§ **Task description**:
When you reach the line containing "manuscript, but can" in the records below, start copying exactly, and stop once you have copied the line containing "essential role in".

"""

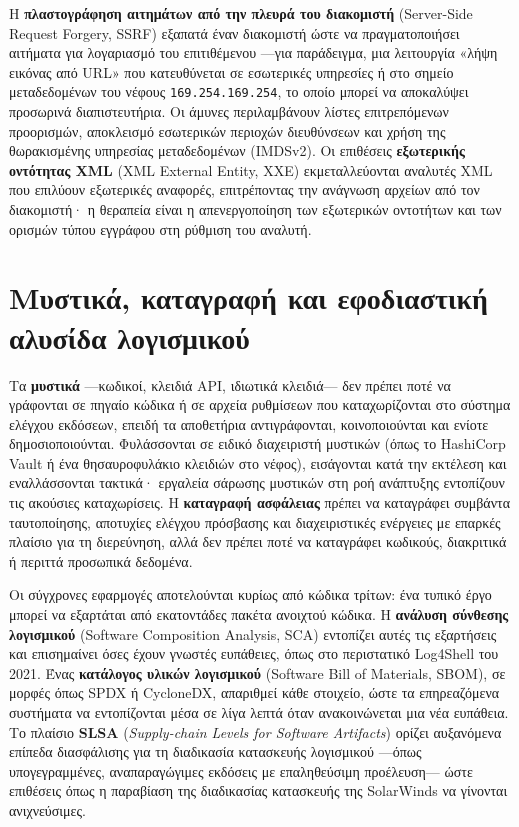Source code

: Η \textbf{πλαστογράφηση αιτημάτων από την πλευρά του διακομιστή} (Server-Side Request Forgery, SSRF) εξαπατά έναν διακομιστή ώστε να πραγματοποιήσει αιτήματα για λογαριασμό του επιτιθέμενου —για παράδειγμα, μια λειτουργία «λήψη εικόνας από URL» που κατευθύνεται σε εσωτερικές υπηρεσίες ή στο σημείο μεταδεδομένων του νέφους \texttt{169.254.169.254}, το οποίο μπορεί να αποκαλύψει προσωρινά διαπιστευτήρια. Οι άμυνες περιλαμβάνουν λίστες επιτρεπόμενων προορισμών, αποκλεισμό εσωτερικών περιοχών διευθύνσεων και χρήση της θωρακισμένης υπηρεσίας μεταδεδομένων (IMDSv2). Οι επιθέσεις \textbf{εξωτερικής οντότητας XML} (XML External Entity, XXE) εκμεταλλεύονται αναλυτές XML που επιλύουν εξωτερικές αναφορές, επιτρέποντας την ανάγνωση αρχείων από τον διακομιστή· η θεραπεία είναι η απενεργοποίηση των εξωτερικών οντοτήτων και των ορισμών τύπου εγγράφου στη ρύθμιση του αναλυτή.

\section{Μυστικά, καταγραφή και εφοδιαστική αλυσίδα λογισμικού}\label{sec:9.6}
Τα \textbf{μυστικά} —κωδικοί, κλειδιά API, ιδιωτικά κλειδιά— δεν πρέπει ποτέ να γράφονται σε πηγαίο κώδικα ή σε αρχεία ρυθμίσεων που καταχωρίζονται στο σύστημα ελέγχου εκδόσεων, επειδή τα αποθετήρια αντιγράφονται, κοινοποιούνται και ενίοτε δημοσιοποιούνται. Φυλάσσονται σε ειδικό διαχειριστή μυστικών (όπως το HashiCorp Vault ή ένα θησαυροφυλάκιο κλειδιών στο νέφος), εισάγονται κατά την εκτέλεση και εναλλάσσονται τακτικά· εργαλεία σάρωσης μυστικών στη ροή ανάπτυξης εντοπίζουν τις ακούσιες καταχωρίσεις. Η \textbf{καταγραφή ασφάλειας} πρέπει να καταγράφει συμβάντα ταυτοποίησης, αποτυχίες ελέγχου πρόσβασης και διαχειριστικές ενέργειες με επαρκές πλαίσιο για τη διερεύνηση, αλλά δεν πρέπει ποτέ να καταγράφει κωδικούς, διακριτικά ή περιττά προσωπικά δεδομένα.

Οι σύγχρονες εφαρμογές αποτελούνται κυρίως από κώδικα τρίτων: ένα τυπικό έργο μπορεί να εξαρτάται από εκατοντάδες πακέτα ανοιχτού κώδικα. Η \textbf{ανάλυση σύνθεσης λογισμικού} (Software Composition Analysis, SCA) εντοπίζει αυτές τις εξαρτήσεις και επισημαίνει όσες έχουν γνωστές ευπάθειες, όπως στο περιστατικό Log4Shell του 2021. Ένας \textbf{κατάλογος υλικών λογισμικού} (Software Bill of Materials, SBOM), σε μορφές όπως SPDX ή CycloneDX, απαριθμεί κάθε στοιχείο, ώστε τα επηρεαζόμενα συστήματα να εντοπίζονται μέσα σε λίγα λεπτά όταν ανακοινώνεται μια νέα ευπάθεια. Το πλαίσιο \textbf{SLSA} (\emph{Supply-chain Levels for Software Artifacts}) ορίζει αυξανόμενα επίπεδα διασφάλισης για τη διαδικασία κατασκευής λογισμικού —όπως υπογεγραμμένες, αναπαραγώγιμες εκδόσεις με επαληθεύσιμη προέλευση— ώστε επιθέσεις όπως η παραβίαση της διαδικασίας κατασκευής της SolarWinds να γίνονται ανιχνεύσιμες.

"""
"""

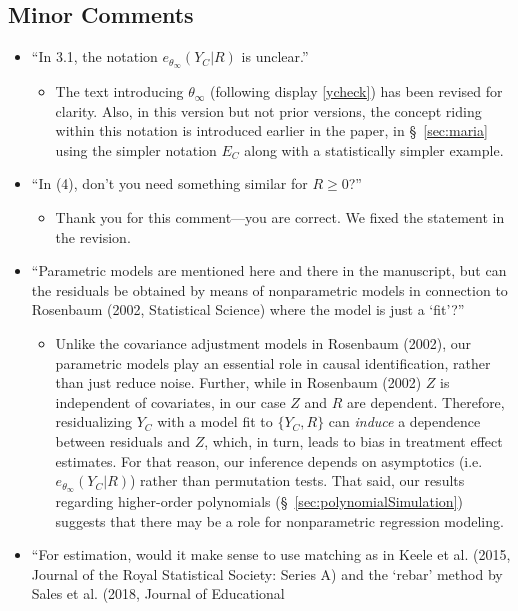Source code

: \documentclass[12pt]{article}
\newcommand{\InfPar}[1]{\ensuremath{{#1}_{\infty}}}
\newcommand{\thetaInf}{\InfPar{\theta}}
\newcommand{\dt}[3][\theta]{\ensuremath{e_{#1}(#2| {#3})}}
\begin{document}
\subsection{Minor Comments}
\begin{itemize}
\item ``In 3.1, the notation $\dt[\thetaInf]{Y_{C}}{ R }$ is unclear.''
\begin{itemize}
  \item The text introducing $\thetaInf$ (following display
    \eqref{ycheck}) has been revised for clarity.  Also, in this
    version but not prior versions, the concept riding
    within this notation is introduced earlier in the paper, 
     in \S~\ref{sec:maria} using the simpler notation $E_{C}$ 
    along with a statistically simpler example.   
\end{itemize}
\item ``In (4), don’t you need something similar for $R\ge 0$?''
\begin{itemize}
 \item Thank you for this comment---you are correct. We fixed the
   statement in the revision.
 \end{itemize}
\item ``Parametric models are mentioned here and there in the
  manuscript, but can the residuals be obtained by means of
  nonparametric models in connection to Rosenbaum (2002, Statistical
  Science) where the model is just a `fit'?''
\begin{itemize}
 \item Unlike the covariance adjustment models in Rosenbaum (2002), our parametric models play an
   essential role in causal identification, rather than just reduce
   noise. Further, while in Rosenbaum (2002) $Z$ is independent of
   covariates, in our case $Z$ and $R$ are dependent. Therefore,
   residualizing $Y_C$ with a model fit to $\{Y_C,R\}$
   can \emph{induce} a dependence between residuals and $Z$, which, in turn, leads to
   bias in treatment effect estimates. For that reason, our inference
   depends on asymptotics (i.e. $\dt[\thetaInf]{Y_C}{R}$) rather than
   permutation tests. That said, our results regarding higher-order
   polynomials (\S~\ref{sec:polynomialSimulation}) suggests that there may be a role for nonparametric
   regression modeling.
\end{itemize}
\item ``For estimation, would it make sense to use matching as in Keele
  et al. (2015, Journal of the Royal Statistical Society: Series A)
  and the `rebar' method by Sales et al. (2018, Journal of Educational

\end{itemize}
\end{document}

"""

§ **Response box**:
  manuscript, but can the residuals be obtained by means of
  nonparametric models in connection to Rosenbaum (2002, Statistical
  Science) where the model is just a `fit'?''
\begin{itemize}
 \item Unlike the covariance adjustment models in Rosenbaum (2002), our parametric models play an
   essential role in causal identification, rather than just reduce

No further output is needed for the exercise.